Tuttavia per un certo periodo i notiziari erano pieni di racconti sulle società che annunciavano che, grazie al taglio delle tasse di Trump, stavano per dare gratifiche ai loro lavoratori. Perché lo facevano?
Ebbene, lo sgravio fiscale non forniva alcun incentivo immediato per elevare i compensi. Tuttavia, dava alle società che ne beneficiavano un forte incentivo politico per sostenere che gli sgravi fiscali erano la ragione delle gratifiche o degli aumenti di salario che avrebbero deciso in ogni caso. Perché no? Volevano che i tagli alle tasse apparissero una buona cosa, dal momento che per loro erano una buona cosa. E fare propaganda sui conseguenti benefici era un modo conveniente per dare in sostanza un contributo alla campagna elettorale a favore di una Amministrazione che poteva far molto per aiutare le società di suo gradimento, ad esempio per rimuovere fastidiosi regolamenti sulla sicurezza o sull’ambiente.
In altre parole, tutta la storia delle “gratifiche grazie al taglio delle tasse” è stata una presa in giro, anche piuttosto evidente. Tuttavia, una gran parte dei media ci sono caduti.
In tutto questo c’era anche un grande aspetto di scarsa dimestichezza con la matematica. La maggioranza delle persone non hanno idea di quanto sia grande l’economia degli Stati Uniti; si immaginano che se si afferma che “la società X ha assunto mille lavoratori” o che “la società Y ha appena dato a 5.000 lavoratori una gratifica di 1.000 dollari” si tratti di fatti rilevanti, quando in realtà sono appena delle sciocchezze, in un’economia nella quale ogni mese si assumono 5 milioni di lavoratori – e un numero quasi uguale si ritirano per cercare lavori migliori o vengono licenziati.

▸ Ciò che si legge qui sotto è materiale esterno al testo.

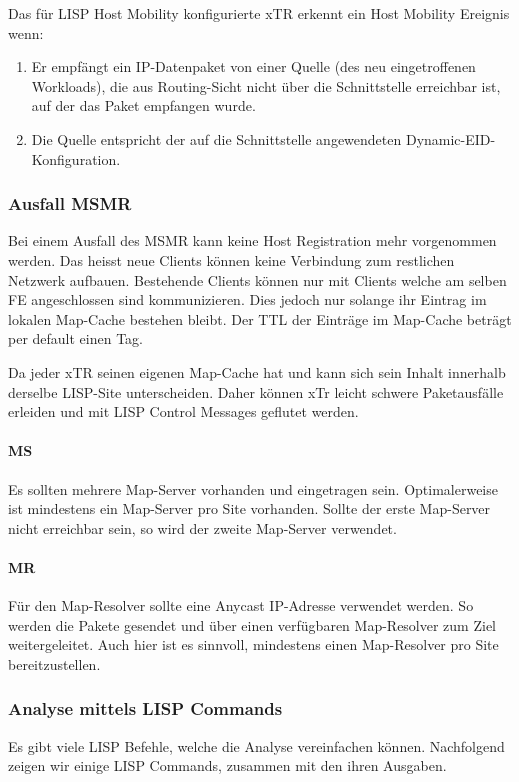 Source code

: Das für LISP Host Mobility konfigurierte xTR erkennt ein Host Mobility Ereignis wenn:
\begin{enumerate}
	\item Er empfängt ein IP-Datenpaket von einer Quelle (des neu eingetroffenen Workloads), die aus Routing-Sicht nicht über die Schnittstelle erreichbar ist, auf der das Paket empfangen wurde.
	\item Die Quelle entspricht der auf die Schnittstelle angewendeten Dynamic-EID-Konfiguration.
\end{enumerate}


\subsubsection{Ausfall MSMR}
Bei einem Ausfall des MSMR kann keine Host Registration mehr vorgenommen werden. Das heisst neue Clients können keine Verbindung zum restlichen Netzwerk aufbauen. Bestehende Clients können nur mit Clients welche am selben FE angeschlossen sind kommunizieren. Dies jedoch nur solange ihr Eintrag im lokalen Map-Cache bestehen bleibt. Der TTL der Einträge im Map-Cache beträgt per default einen Tag. 

Da jeder xTR seinen eigenen Map-Cache hat und kann sich sein Inhalt innerhalb derselbe LISP-Site unterscheiden. Daher können xTr leicht schwere Paketausfälle erleiden und mit LISP Control Messages geflutet werden.  

\paragraph{MS}
Es sollten mehrere Map-Server vorhanden und eingetragen sein. Optimalerweise ist mindestens ein Map-Server pro Site vorhanden. Sollte der erste Map-Server nicht erreichbar sein, so wird der zweite Map-Server verwendet.

\paragraph{MR}
Für den Map-Resolver sollte eine Anycast IP-Adresse verwendet werden. So werden die Pakete gesendet und über einen verfügbaren Map-Resolver zum Ziel weitergeleitet. Auch hier ist es sinnvoll, mindestens einen Map-Resolver pro Site bereitzustellen.

\subsubsection{Analyse mittels LISP Commands}
Es gibt viele LISP Befehle, welche die Analyse vereinfachen können. Nachfolgend zeigen wir einige LISP Commands, zusammen mit den ihren Ausgaben. \cite{lisp-commands}

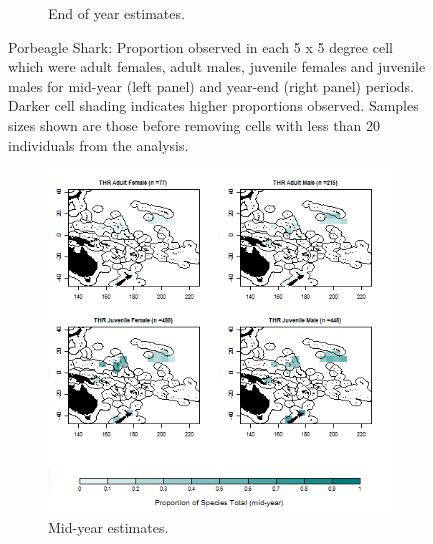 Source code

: \documentclass[12pt]{SCreport}
\begin{document}
\begin{landscape}
\begin{figure}
\begin{subfigure}[b]{0.6\textwidth}
       \caption{End of year estimates.}
       \label{fig:BI_29}
   \end{subfigure}
\caption{Porbeagle Shark: Proportion observed in each 5 x 5 degree cell which were adult females, adult males, juvenile females and juvenile males for mid-year (left panel) and year-end (right panel) periods. Darker cell shading indicates higher proportions observed. Samples sizes shown are those before removing cells with less than 20 individuals from the analysis. }
\label{BI_M06} 
\end{figure}
\end{landscape}

\begin{landscape}
\begin{figure}
\centering
   \begin{subfigure}[b]{0.6\textwidth}
       \includegraphics[width=\textwidth]{../GRAPHICS/Defined/BI_32_Map_maturity_sex_THR_MY}
       \caption{Mid-year estimates.}
       \label{fig:BI_32}
   \end{subfigure}
   \begin{subfigure}[b]{0.6\textwidth}

\end{subfigure}
\end{figure}
\end{landscape}
\end{document}

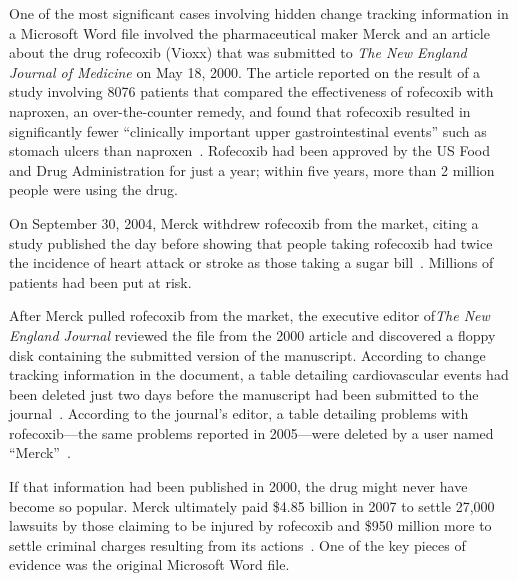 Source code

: One of the most significant cases involving hidden change tracking
information in a Microsoft Word file involved the pharmaceutical maker Merck and
an article about the drug rofecoxib (Vioxx) that was submitted to
\emph{The New England Journal of Medicine} on May 18, 2000. The
article reported on the result of a study involving 8076 patients that
compared the effectiveness of rofecoxib with naproxen, an
over-the-counter remedy, and found that rofecoxib resulted in
significantly fewer ``clinically important upper gastrointestinal
events'' such as stomach ulcers than
naproxen~\cite{bombardier-2000}. Rofecoxib had been approved by the US
Food and Drug Administration for just a year; within five years, more
than 2 million people were using the drug. 

On September 30, 2004, Merck withdrew rofecoxib from the market,
citing a study published the day before showing that people
taking rofecoxib had twice the incidence of heart attack or stroke as
those taking a sugar bill~\cite{npr-vioxx}. Millions of patients had
been put at risk.

After Merck pulled rofecoxib from the market, the executive editor
of\emph{The New England Journal} reviewed the file from the 2000
article and discovered a floppy disk containing the submitted version
of the manuscript. According to change tracking information in the
document, a table detailing cardiovascular events had been deleted
just two days before the manuscript had been submitted to the
journal~\cite{nejm-concern}. According to the journal's editor, a
table detailing problems with rofecoxib---the same problems reported
in 2005---were deleted by a user named
``Merck''~\cite{forbes-mercks-deleted-data}. 

If that information had
been published in 2000, the drug might never have become so popular.
Merck ultimately paid \$4.85 billion in 2007 to settle 27,000 lawsuits
by those claiming to be injured by rofecoxib and \$950 million more to
settle criminal charges resulting from its
actions~\cite{nyt-vioxx-settlement}. One of the key pieces of evidence
was the original Microsoft Word file.

% 

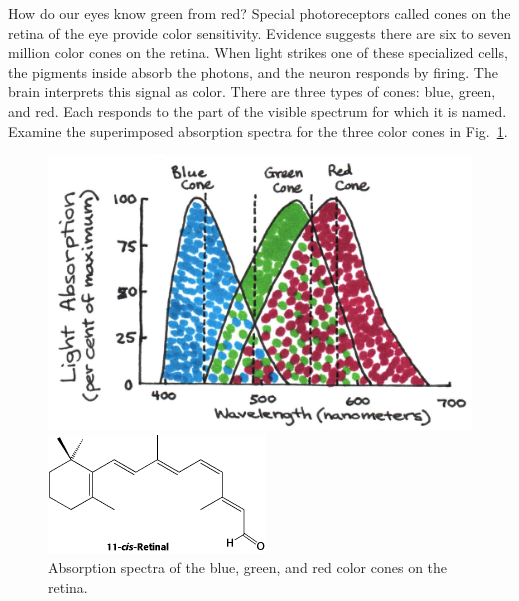 How do our eyes know green from red?  Special photoreceptors called cones on the retina of the eye provide color sensitivity.  Evidence suggests there are six to seven million color cones on the retina.  When light strikes one of these specialized cells, the pigments inside absorb the photons, and the neuron responds by firing.  The brain interprets this signal as color.  
There are three types of cones: blue, green, and red.  Each responds to the part of the visible spectrum for which it is named.  Examine the superimposed absorption spectra for the three color cones in Fig.~\ref{Fig6-9}.
\begin{figure}[h]
	\centering
	\begin{minipage}[c]{0.5\textwidth}
	\includegraphics[width=\textwidth]{./figures/Topic6/Fig6-9a.jpg}
	\end{minipage}
	\begin{minipage}[c]{0.3\textwidth}
	\includegraphics[width=\textwidth]{./figures/Topic6/Fig6-9b.png}
	\end{minipage}
	\caption{Absorption spectra of the blue, green, and red color cones on the retina.}
	\label{Fig6-9}
\end{figure}
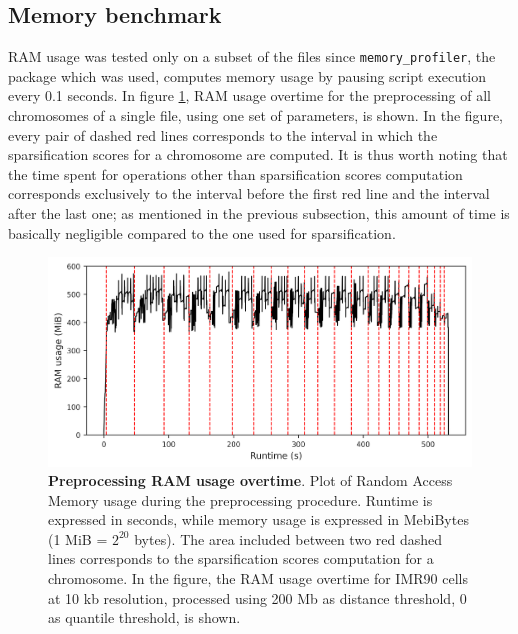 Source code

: 
\subsection{Memory benchmark}

RAM usage was tested only on a subset of the files since \texttt{memory\_profiler}, the package which was used, computes memory usage by pausing script execution every 0.1 seconds. In figure \ref{fig:memorybenchmark}, RAM usage overtime for the preprocessing of all chromosomes of a single file, using one set of parameters, is shown. In the figure, every pair of dashed red lines corresponds to the interval in which the sparsification scores for a chromosome are computed. It is thus worth noting that the time spent for operations other than sparsification scores computation corresponds exclusively to the interval before the first red line and the interval after the last one; as mentioned in the previous subsection, this amount of time is basically negligible compared to the one used for sparsification.

\begin{figure}[h]
  \centering 
  \includegraphics[width=1\textwidth]{memory_benchmark.png}
  \caption{\textbf{Preprocessing RAM usage overtime}. Plot of Random Access Memory usage during the preprocessing procedure. Runtime is expressed in seconds, while memory usage is expressed in MebiBytes (1 MiB = $2^{20}$ bytes). The area included between two red dashed lines corresponds to the sparsification scores computation for a chromosome. In the figure, the RAM usage overtime for IMR90 cells at 10 kb resolution, processed using 200 Mb as distance threshold, 0 as quantile threshold, is shown.}
  \label{fig:memorybenchmark}
\end{figure}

I dati che abbiamo sino a questo punto mostrano che le tanto propagandate gratifiche sono banali – meno di 6 miliardi di dollari, ovvero lo 0,03% del PIL – mentre i riacquisti di azioni [1] sono stati più di 170 miliardi di dollari. E molte di quelle gratifiche sarebbero probabilmente state decise comunque, mentre i riacquisti delle azioni stanno correndo molto al di sopra dei livelli storicamente consolidati.
Inoltre, la crescita dei riacquisti delle azioni indica che l’effetto di lungo periodo degli sgravi fiscali sui salari sarà piccolo. Ricordate che quella catena che dovrebbe portare ad effetti a cascata comincia con tasse più basse > investimenti più elevati. Se le società utilizzano i tagli per riacquistare azioni, non per accrescere gli stabilimenti e le attrezzature, il racconto sulla crescita dei salari non ha neppure avuto inizio.
Dunque la vera novità sui tagli alle tasse – mi rendo conto che sarete sorpresi – è che essi sono principalmente un regalo alle società. Chi l’avrebbe mai detto?
[1] “Riacquisti” perché – in una fase di bassi investimenti sul capitale fisso – le società quotate in borsa si orientano soprattutto a riacquistare da investitori vari le proprie azioni, probabilmente per sfruttare i rendimenti e per consolidare la propria posizione sugli assetti azionari della propria società.